Dr. Larry Durstine, Distinguished Professor in the Arnold School of Public Health’s Department of Exercise Science (EXSC) at the University of South Carolina, has been elected to membership as an Active Fellow in the National Academy of Kinesiology (NAK), due to his contributions to scholarship and leadership in the field. Dr. Durstine was recognized at the Academy’s 2016 annual meeting in Albuquerque, N.M. As one of the organization’s highest honors, NAK fellowship reinforces the inductees’ commitment to exercise science, kinesiology, and public health.
[Photo: Dr. Larry Durstine]
Though he originally had his sights set on being a high school teacher and coach, Dr. Durstine’s career goals shifted as he completed a bachelor’s degree in physical education at Malone College. He continued with his education (MA in Physical Education, University of Denver; PhD in Physical Education/Exercise Science, University of Toledo) as he gradually realized that he wanted to be a scientist.
“The doors that I wanted to open in coaching never opened, but the doors in research and chronic diseases and public health did open,” says Dr. Durstine of the career reflections he often shares with students. “There are a lot of doors that open, you look through them, and sometimes you go through and sometimes you don’t. I kept going through clinical exercise programming and ultimately public health.”

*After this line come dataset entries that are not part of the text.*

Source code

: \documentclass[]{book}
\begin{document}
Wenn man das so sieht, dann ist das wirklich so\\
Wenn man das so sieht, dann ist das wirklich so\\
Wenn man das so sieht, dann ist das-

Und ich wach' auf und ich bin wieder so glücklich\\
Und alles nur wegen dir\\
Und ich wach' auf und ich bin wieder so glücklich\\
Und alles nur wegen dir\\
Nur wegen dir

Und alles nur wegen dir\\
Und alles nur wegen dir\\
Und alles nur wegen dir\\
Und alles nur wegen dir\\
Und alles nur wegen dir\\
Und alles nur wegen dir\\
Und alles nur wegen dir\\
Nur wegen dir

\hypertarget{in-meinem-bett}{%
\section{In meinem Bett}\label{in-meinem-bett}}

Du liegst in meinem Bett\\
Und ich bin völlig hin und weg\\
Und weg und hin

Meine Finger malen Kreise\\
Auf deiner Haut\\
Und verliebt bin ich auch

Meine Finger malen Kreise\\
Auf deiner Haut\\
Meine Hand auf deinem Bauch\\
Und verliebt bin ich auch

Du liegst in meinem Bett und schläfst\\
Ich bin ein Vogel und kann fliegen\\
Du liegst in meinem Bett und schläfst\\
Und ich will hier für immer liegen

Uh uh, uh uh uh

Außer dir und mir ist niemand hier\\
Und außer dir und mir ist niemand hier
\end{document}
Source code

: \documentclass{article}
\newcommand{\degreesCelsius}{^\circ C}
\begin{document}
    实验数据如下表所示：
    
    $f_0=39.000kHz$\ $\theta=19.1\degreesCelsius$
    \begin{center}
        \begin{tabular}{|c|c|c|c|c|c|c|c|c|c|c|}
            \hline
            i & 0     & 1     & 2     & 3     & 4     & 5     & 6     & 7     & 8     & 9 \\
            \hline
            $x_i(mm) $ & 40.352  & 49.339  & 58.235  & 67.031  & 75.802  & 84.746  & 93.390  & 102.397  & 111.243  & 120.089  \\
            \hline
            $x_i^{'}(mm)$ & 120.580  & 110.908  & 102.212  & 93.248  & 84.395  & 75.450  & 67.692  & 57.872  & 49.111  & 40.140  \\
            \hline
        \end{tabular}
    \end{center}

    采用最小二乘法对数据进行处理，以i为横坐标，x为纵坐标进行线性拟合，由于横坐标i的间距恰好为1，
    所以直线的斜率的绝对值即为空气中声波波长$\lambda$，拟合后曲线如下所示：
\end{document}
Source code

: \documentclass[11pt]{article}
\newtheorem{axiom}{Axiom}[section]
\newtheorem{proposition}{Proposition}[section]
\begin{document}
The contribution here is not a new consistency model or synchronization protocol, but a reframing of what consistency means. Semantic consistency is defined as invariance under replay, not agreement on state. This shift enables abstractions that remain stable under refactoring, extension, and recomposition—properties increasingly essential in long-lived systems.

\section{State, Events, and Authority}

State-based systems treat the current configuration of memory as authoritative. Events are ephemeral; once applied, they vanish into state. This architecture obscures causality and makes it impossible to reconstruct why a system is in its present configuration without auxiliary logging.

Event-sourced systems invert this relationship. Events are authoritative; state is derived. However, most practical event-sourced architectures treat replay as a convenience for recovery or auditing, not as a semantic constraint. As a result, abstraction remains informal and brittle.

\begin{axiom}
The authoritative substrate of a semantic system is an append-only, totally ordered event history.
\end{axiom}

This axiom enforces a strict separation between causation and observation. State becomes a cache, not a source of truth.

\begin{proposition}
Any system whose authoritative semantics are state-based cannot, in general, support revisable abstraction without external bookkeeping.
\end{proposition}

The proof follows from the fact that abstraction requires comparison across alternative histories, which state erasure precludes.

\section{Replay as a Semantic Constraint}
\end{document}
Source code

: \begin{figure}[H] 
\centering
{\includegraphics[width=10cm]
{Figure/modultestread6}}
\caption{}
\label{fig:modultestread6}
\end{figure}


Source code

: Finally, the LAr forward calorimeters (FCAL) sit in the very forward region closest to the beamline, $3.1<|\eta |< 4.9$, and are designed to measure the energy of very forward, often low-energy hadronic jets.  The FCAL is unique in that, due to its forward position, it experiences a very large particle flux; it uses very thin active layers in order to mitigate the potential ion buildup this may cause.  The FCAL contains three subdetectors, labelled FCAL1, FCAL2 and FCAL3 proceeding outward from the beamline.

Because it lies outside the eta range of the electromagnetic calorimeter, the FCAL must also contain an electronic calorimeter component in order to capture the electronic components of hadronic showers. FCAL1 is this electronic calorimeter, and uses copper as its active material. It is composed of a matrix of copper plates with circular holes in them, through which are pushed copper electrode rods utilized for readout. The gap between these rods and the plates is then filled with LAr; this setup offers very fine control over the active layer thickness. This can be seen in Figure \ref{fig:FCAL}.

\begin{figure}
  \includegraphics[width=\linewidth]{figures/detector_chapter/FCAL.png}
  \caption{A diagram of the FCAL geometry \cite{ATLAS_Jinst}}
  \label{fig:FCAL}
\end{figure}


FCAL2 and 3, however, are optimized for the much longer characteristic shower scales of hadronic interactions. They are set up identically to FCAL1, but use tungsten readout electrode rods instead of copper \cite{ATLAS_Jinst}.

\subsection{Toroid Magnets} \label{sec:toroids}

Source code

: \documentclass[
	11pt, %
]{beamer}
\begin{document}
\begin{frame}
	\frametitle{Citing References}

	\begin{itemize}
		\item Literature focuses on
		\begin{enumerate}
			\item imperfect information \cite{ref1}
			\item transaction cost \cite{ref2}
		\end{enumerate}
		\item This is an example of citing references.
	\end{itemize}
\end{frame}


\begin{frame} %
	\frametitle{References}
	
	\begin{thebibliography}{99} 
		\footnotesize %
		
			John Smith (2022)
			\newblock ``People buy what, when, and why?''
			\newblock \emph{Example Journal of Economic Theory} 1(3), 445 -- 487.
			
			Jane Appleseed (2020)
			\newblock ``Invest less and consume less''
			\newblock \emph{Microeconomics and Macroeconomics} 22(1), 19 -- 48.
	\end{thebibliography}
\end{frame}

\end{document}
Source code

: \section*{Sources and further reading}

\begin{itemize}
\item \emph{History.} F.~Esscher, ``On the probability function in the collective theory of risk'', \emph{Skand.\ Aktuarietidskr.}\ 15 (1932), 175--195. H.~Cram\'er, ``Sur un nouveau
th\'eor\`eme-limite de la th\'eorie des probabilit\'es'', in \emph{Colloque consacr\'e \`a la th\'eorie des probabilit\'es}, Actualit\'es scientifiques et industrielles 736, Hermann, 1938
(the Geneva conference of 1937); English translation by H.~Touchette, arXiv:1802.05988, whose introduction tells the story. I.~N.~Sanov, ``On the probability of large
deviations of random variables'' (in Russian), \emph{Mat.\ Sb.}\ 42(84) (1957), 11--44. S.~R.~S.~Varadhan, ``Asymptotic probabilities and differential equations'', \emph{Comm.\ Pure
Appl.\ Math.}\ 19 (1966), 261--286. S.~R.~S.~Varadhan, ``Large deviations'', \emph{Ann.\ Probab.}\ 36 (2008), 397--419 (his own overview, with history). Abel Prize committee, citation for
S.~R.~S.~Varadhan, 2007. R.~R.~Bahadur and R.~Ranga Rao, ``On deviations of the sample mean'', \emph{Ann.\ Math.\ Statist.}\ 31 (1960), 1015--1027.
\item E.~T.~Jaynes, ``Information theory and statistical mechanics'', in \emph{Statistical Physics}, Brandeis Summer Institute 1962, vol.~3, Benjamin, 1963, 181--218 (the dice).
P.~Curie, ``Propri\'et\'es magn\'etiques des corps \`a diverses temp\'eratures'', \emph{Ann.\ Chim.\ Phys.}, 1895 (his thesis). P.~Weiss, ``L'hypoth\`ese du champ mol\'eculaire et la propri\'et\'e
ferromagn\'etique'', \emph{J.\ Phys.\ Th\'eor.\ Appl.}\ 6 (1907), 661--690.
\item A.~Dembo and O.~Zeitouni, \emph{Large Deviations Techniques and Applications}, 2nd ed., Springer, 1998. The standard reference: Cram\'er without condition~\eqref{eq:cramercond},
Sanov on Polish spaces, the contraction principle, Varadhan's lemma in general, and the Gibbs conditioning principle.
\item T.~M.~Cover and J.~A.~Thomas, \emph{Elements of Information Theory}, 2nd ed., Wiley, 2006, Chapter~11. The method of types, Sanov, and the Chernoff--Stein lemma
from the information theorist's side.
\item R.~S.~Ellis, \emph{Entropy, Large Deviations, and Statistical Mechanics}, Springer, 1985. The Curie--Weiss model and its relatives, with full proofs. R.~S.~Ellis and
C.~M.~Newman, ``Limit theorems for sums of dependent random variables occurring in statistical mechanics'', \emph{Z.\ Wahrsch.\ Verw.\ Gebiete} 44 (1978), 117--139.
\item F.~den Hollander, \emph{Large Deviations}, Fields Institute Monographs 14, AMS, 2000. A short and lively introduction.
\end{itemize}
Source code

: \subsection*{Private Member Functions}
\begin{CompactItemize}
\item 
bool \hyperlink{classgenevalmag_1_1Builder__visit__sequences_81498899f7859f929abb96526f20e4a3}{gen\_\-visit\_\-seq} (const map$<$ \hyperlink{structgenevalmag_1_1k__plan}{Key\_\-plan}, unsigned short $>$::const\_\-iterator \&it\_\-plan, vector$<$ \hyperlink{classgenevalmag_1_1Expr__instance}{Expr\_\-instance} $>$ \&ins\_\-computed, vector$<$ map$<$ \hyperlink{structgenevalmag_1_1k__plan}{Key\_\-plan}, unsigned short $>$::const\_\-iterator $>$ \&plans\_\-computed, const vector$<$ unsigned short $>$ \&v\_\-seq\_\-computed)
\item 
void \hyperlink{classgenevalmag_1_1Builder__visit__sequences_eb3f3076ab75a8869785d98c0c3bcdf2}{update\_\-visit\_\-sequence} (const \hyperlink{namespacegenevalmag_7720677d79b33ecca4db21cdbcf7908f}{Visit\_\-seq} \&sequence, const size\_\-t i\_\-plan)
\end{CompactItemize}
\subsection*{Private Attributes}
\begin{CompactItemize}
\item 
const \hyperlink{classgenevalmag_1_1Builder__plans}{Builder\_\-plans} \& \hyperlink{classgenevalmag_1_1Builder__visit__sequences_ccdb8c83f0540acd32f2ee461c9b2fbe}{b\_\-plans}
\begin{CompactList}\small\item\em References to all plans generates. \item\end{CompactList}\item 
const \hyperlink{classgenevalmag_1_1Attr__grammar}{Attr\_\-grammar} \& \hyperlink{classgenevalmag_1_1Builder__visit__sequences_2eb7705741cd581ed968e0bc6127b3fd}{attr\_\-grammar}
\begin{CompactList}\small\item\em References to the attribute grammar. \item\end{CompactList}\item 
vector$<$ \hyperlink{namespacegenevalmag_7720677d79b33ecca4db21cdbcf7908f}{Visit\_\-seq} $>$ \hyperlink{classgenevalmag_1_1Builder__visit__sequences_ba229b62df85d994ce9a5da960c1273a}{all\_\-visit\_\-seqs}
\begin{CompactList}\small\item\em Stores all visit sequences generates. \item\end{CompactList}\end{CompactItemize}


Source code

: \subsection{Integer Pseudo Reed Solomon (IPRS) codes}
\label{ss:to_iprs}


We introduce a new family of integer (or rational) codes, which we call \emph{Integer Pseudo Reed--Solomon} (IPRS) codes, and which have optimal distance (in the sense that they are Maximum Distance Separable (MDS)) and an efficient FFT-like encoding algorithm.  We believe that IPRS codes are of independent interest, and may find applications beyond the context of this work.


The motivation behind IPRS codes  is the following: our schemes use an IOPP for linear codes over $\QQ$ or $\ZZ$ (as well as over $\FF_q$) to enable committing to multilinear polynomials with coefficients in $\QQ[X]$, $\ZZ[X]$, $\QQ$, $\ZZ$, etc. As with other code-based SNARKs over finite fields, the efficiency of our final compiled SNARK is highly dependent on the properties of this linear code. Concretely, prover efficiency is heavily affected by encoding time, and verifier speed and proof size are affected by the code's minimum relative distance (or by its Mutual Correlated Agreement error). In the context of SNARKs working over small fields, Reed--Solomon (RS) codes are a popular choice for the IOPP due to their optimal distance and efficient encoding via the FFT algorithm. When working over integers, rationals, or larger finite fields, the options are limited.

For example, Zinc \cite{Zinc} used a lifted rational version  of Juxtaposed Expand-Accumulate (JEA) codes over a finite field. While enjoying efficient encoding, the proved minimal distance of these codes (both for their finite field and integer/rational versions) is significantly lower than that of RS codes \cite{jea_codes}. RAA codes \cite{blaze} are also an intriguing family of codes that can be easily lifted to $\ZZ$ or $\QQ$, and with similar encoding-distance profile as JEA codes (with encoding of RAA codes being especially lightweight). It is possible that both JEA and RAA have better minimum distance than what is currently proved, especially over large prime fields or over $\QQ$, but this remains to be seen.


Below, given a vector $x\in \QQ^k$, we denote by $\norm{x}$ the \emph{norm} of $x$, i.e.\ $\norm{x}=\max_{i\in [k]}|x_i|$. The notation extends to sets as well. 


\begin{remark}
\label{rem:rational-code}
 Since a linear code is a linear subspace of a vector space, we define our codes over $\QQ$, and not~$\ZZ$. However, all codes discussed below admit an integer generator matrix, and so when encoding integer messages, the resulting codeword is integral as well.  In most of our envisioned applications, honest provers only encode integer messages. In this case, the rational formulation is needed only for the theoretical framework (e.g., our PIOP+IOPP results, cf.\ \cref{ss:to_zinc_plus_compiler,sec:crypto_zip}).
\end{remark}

During his doctoral program, Dr. Durstine became involved with primary and secondary disease prevention/treatment with fitness and cardiac rehabilitation programming for individuals who had experienced cardiovascular disease and had heart attacks and/or open heart surgery. He also was mentored by leading experts in the field, such as Drs. Michael Pollock, Peter Raven, Larry Gettman, and Ken Cooper. “It was while working with these leaders that I really began to think about the connection between exercise and chronic disease management,” says Dr. Durstine. His research also focused on the relationship between physical activity, exercise, blood lipid/lipoproteins, and disease.
Dr. Durstine brought his growing expertise with him to the University of South Carolina in 1982 as an assistant professor and director of cardiac rehabilitation. There was already a strong group of exercise science researchers here at the university which included colleagues such as Professor Dr. Russell Pate, who happened to interview Durstine for his faculty appointment.
A few years later, Durstine collaborated with the American College of Sports Medicine and other leading scientists to write a book titled Exercise Management for Persons with Chronic Diseases and Disabilities. “At the time, we had good reason to believe that there were 25-30 diseases could be positively affected by exercise,” Dr. Durstine says. The fourth edition of the book was published in 2016, and it included nearly 60 diseases (e.g., diabetes, liver disease, muscular dystrophy, various types of cancer) that have been scientifically shown to benefit from physical activity and exercise.